O presidente dos Estados Unidos, Donald Trump, publicou em seu perfil em rede social um vídeo que incluía uma imagem racista de cerca de dois segundos retratando o ex-presidente Barack Obama e a ex-primeira-dama Michelle Obama como macacos. A postagem foi apagada após ampla repercussão e críticas, inclusive de integrantes do próprio Partido Republicano.
Ao ser questionado por jornalistas no embarque para o avião presidencial, Trump afirmou não ter percebido a parte racista do fim do vídeo e declarou que não pretende pedir desculpas. Ele também alegou que o conteúdo foi republicado em seu perfil e não produzido por sua equipe.

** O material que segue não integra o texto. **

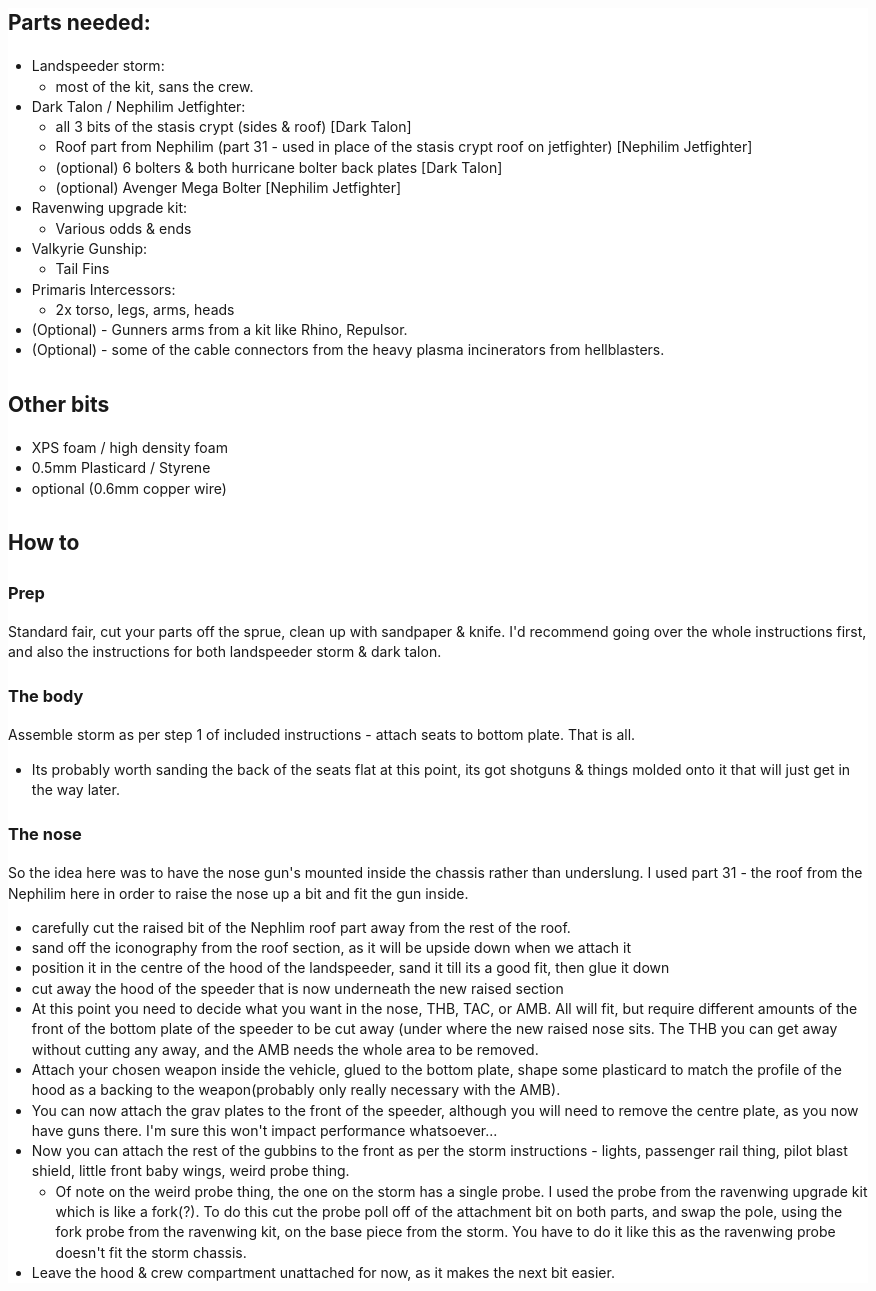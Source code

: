 ## Parts needed:
- Landspeeder storm:
	- most of the kit, sans the crew.
- Dark Talon / Nephilim Jetfighter:
	- all 3 bits of the stasis crypt (sides & roof) [Dark Talon]
	- Roof part from Nephilim (part 31 - used in place of the stasis crypt roof on jetfighter) [Nephilim Jetfighter]
	- (optional) 6 bolters & both hurricane bolter back plates [Dark Talon]
	- (optional) Avenger Mega Bolter [Nephilim Jetfighter]
- Ravenwing upgrade kit:
	- Various odds & ends
- Valkyrie Gunship:
	- Tail Fins
- Primaris Intercessors:
	- 2x torso, legs, arms, heads
- (Optional) - Gunners arms from a kit like Rhino, Repulsor.
- (Optional) - some of the cable connectors from the heavy plasma incinerators from hellblasters.

## Other bits
- XPS foam / high density foam
- 0.5mm Plasticard / Styrene
- optional (0.6mm copper wire)

## How to
### Prep
Standard fair, cut your parts off the sprue, clean up with sandpaper & knife. I'd recommend going over the whole instructions first, and also the instructions for both landspeeder storm & dark talon.
### The body
Assemble storm as per step 1 of included instructions - attach seats to bottom plate. That is all.
-	Its probably worth sanding the back of the seats flat at this point, its got shotguns & things molded onto it that will just get in the way later.

### The nose
So the idea here was to have the nose gun's mounted inside the chassis rather than underslung. I used part 31 - the roof from the Nephilim here in order to raise the nose up a bit and fit the gun inside.
- carefully cut the raised bit of the Nephlim roof part away from the rest of the roof.
- sand off the iconography from the roof section, as it will be upside down when we attach it
- position it in the centre of the hood of the landspeeder, sand it till its a good fit, then glue it down
- cut away the hood of the speeder that is now underneath the new raised section
- At this point you need to decide what you want in the nose, THB, TAC, or AMB. All will fit, but require different amounts of the front of the bottom plate of the speeder to be cut away (under where the new raised nose sits. The THB you can get away without cutting any away, and the AMB needs the whole area to be removed.
- Attach your chosen weapon inside the vehicle, glued to the bottom plate, shape some plasticard to match the profile of the hood as a backing to the weapon(probably only really necessary with the AMB).
- You can now attach the grav plates to the front of the speeder, although you will need to remove the centre plate, as you now have guns there. I'm sure this won't impact performance whatsoever...
- Now you can attach the rest of the gubbins to the front as per the storm instructions - lights, passenger rail thing, pilot blast shield, little front baby wings, weird probe thing.
	- Of note on the weird probe thing, the one on the storm has a single probe. I used the probe  from the ravenwing upgrade kit which is like a fork(?). To do this cut the probe poll off of the attachment bit on both parts, and swap the pole, using the fork probe from the ravenwing kit, on the base piece from the storm. You have to do it like this as the ravenwing probe doesn't fit the storm chassis.
- Leave the hood & crew compartment unattached for now, as it makes the next bit easier.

A sequência com teor racista foi adicionada ao final de um vídeo de aproximadamente um minuto que veiculava teorias conspiratórias relacionadas às eleições de 2020. No material havia acusações já desmentidas sobre suposta fraude eleitoral, incluindo menções à empresa de contagem de votos Dominion Voting Systems.
As alegações falsas sobre a Dominion levaram a um acordo extrajudicial entre a emissora Fox News e a empresa de tecnologia, no valor de US$ 787 milhões, para encerrar um processo por difamação.
A publicação provocou reação de líderes republicanos, que pediram retratação do presidente e classificaram o conteúdo como inaceitável. Entre os críticos estão figuras do partido que representam diferentes correntes dentro da base republicana.
A repercussão ocorre em um momento político delicado para os republicanos, que correm o risco de perder a estreita maioria que possuem na Câmara e no Senado nas eleições de novembro. Recentes resultados estaduais indicam movimentações adversas ao partido: no Texas, o democrata Taylor Rehmet venceu uma cadeira no Senado estadual que era ocupada por um republicano desde os anos 1990. Rehmet obteve vitória por 14,4 pontos percentuais em um distrito que Trump havia vencido em 2024 por 17 pontos, configurando uma virada de cerca de 32 pontos, resultado que analistas apontam como sinal de alerta para os republicanos.